*** Opening DATA FOR THIS EXERCISE ***
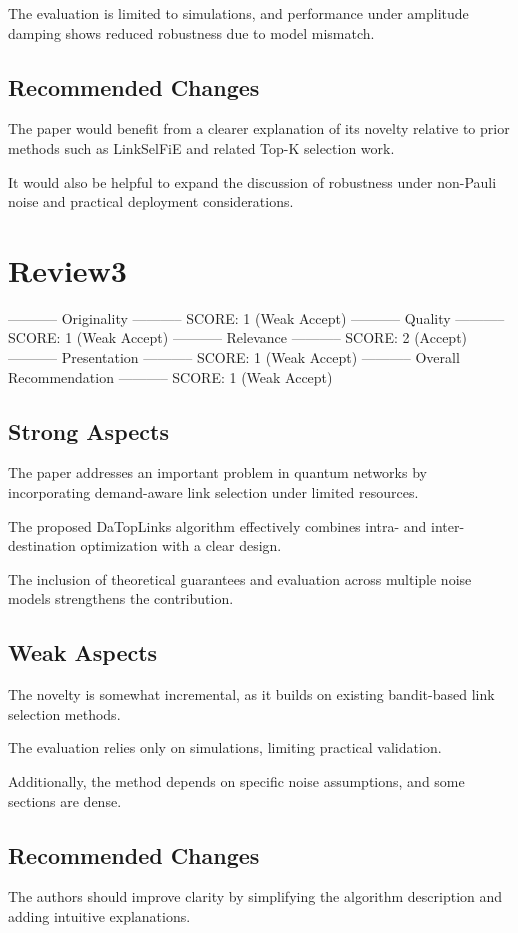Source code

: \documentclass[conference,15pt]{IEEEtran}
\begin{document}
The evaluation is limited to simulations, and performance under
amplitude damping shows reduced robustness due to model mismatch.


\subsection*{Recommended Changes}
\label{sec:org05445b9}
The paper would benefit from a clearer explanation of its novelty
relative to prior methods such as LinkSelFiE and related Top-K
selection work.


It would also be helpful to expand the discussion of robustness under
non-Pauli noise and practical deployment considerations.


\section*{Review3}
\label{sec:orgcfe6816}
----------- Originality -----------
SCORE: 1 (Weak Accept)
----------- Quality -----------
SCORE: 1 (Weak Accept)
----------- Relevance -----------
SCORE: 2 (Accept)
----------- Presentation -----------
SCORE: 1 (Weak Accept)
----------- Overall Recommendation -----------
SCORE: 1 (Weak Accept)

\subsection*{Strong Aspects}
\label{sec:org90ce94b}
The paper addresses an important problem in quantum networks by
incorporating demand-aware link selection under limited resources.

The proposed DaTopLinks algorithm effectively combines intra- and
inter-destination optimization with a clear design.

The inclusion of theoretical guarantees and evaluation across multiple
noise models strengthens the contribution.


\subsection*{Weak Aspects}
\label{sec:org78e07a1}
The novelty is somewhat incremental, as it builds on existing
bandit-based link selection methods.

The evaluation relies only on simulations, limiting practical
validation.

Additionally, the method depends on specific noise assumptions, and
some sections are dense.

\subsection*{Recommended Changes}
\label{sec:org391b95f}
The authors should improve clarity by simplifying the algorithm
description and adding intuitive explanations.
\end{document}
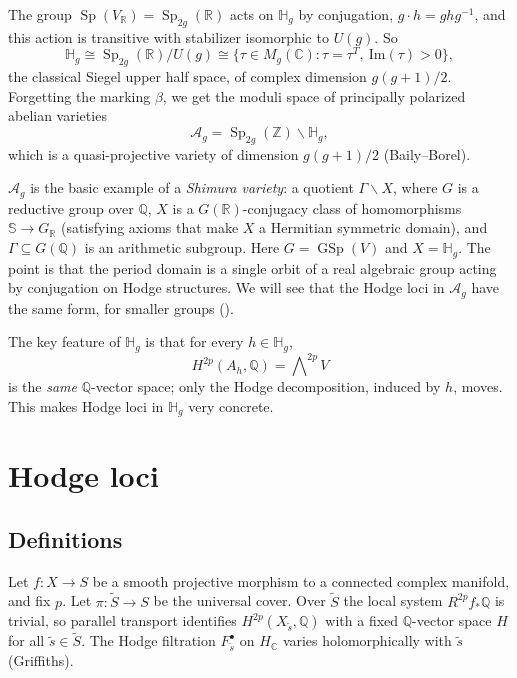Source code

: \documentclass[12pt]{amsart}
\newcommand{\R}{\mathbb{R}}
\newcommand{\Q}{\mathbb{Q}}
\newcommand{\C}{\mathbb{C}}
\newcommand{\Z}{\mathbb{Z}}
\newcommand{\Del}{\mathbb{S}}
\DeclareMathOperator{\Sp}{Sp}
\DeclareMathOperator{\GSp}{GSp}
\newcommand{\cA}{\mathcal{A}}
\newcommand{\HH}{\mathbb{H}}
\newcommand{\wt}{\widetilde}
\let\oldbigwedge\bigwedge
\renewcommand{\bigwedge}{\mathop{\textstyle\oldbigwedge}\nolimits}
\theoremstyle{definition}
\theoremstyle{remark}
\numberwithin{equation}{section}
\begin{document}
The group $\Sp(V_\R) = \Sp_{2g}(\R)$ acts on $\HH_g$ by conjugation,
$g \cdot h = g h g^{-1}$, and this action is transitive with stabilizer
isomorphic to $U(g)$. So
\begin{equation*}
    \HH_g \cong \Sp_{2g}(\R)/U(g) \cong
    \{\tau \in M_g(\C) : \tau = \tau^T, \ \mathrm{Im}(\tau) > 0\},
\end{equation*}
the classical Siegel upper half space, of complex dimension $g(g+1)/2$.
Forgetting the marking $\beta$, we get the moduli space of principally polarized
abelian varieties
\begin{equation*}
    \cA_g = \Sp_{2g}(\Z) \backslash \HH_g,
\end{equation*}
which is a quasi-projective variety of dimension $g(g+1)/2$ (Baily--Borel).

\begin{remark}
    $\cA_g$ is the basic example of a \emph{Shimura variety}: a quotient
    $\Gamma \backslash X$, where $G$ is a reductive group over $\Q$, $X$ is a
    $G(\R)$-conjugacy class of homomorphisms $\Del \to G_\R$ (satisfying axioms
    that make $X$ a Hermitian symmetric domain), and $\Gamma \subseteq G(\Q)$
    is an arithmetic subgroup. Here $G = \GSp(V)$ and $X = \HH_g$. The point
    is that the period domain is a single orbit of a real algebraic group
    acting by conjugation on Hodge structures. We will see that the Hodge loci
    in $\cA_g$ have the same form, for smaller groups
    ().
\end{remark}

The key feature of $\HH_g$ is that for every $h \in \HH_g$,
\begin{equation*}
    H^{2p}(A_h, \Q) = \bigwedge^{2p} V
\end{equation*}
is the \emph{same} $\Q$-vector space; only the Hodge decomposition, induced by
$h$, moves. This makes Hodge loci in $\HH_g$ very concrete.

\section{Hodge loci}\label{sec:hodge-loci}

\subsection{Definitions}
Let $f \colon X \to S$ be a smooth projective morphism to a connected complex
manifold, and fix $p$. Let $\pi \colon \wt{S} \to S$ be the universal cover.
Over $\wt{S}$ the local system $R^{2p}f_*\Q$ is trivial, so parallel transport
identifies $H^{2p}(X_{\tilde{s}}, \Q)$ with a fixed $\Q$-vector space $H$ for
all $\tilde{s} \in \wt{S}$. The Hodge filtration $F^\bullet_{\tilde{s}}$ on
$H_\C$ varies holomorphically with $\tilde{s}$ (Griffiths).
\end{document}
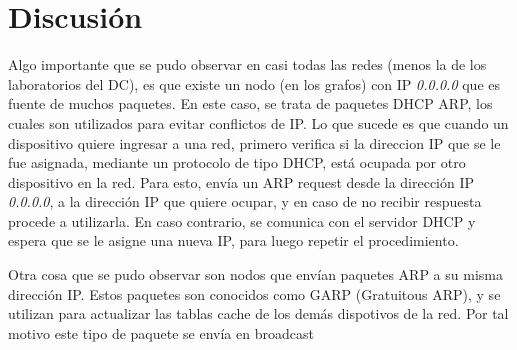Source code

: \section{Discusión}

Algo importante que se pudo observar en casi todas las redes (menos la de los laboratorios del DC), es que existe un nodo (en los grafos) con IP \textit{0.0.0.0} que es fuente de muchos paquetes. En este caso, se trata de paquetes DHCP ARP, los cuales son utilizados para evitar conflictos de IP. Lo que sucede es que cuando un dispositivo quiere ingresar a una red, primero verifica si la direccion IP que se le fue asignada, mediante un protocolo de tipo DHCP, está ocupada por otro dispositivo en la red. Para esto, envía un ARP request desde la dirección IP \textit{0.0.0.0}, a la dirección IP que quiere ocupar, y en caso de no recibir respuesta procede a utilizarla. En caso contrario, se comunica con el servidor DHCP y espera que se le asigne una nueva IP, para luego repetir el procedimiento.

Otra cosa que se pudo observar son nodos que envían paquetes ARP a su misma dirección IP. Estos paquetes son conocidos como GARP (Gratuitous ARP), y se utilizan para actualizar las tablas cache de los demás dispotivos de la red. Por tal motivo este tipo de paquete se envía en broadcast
*** Closing DATA FOR THIS EXERCISE ***
→ GOAL OF THE EXERCISE:
Reproduce these records exactly, but not the pictures.

→ OUTPUT OF THE EXERCISE:
Source code

: \documentclass[conference,15pt]{IEEEtran}
\begin{document}
The evaluation is limited to simulations, and performance under
amplitude damping shows reduced robustness due to model mismatch.


\subsection*{Recommended Changes}
\label{sec:org05445b9}
The paper would benefit from a clearer explanation of its novelty
relative to prior methods such as LinkSelFiE and related Top-K
selection work.


It would also be helpful to expand the discussion of robustness under
non-Pauli noise and practical deployment considerations.


\section*{Review3}
\label{sec:orgcfe6816}
----------- Originality -----------
SCORE: 1 (Weak Accept)
----------- Quality -----------
SCORE: 1 (Weak Accept)
----------- Relevance -----------
SCORE: 2 (Accept)
----------- Presentation -----------
SCORE: 1 (Weak Accept)
----------- Overall Recommendation -----------
SCORE: 1 (Weak Accept)

\subsection*{Strong Aspects}
\label{sec:org90ce94b}
The paper addresses an important problem in quantum networks by
incorporating demand-aware link selection under limited resources.

The proposed DaTopLinks algorithm effectively combines intra- and
inter-destination optimization with a clear design.

The inclusion of theoretical guarantees and evaluation across multiple
noise models strengthens the contribution.


\subsection*{Weak Aspects}
\label{sec:org78e07a1}
The novelty is somewhat incremental, as it builds on existing
bandit-based link selection methods.

The evaluation relies only on simulations, limiting practical
validation.

Additionally, the method depends on specific noise assumptions, and
some sections are dense.

\subsection*{Recommended Changes}
\label{sec:org391b95f}
The authors should improve clarity by simplifying the algorithm
description and adding intuitive explanations.
\end{document}
Source code

: \documentclass[12pt]{amsart}
\newcommand{\R}{\mathbb{R}}
\newcommand{\Q}{\mathbb{Q}}
\newcommand{\C}{\mathbb{C}}
\newcommand{\Z}{\mathbb{Z}}
\newcommand{\Del}{\mathbb{S}}
\DeclareMathOperator{\Sp}{Sp}
\DeclareMathOperator{\GSp}{GSp}
\newcommand{\cA}{\mathcal{A}}
\newcommand{\HH}{\mathbb{H}}
\newcommand{\wt}{\widetilde}
\let\oldbigwedge\bigwedge
\renewcommand{\bigwedge}{\mathop{\textstyle\oldbigwedge}\nolimits}
\theoremstyle{definition}
\theoremstyle{remark}
\numberwithin{equation}{section}
\begin{document}
The group $\Sp(V_\R) = \Sp_{2g}(\R)$ acts on $\HH_g$ by conjugation,
$g \cdot h = g h g^{-1}$, and this action is transitive with stabilizer
isomorphic to $U(g)$. So
\begin{equation*}
    \HH_g \cong \Sp_{2g}(\R)/U(g) \cong
    \{\tau \in M_g(\C) : \tau = \tau^T, \ \mathrm{Im}(\tau) > 0\},
\end{equation*}
the classical Siegel upper half space, of complex dimension $g(g+1)/2$.
Forgetting the marking $\beta$, we get the moduli space of principally polarized
abelian varieties
\begin{equation*}
    \cA_g = \Sp_{2g}(\Z) \backslash \HH_g,
\end{equation*}
which is a quasi-projective variety of dimension $g(g+1)/2$ (Baily--Borel).

\begin{remark}
    $\cA_g$ is the basic example of a \emph{Shimura variety}: a quotient
    $\Gamma \backslash X$, where $G$ is a reductive group over $\Q$, $X$ is a
    $G(\R)$-conjugacy class of homomorphisms $\Del \to G_\R$ (satisfying axioms
    that make $X$ a Hermitian symmetric domain), and $\Gamma \subseteq G(\Q)$
    is an arithmetic subgroup. Here $G = \GSp(V)$ and $X = \HH_g$. The point
    is that the period domain is a single orbit of a real algebraic group
    acting by conjugation on Hodge structures. We will see that the Hodge loci
    in $\cA_g$ have the same form, for smaller groups
    ().
\end{remark}

The key feature of $\HH_g$ is that for every $h \in \HH_g$,
\begin{equation*}
    H^{2p}(A_h, \Q) = \bigwedge^{2p} V
\end{equation*}
is the \emph{same} $\Q$-vector space; only the Hodge decomposition, induced by
$h$, moves. This makes Hodge loci in $\HH_g$ very concrete.

\section{Hodge loci}\label{sec:hodge-loci}

\subsection{Definitions}
Let $f \colon X \to S$ be a smooth projective morphism to a connected complex
manifold, and fix $p$. Let $\pi \colon \wt{S} \to S$ be the universal cover.
Over $\wt{S}$ the local system $R^{2p}f_*\Q$ is trivial, so parallel transport
identifies $H^{2p}(X_{\tilde{s}}, \Q)$ with a fixed $\Q$-vector space $H$ for
all $\tilde{s} \in \wt{S}$. The Hodge filtration $F^\bullet_{\tilde{s}}$ on
$H_\C$ varies holomorphically with $\tilde{s}$ (Griffiths).
\end{document}
Source code

: \section{Discusión}

Algo importante que se pudo observar en casi todas las redes (menos la de los laboratorios del DC), es que existe un nodo (en los grafos) con IP \textit{0.0.0.0} que es fuente de muchos paquetes. En este caso, se trata de paquetes DHCP ARP, los cuales son utilizados para evitar conflictos de IP. Lo que sucede es que cuando un dispositivo quiere ingresar a una red, primero verifica si la direccion IP que se le fue asignada, mediante un protocolo de tipo DHCP, está ocupada por otro dispositivo en la red. Para esto, envía un ARP request desde la dirección IP \textit{0.0.0.0}, a la dirección IP que quiere ocupar, y en caso de no recibir respuesta procede a utilizarla. En caso contrario, se comunica con el servidor DHCP y espera que se le asigne una nueva IP, para luego repetir el procedimiento.

Otra cosa que se pudo observar son nodos que envían paquetes ARP a su misma dirección IP. Estos paquetes son conocidos como GARP (Gratuitous ARP), y se utilizan para actualizar las tablas cache de los demás dispotivos de la red. Por tal motivo este tipo de paquete se envía en broadcast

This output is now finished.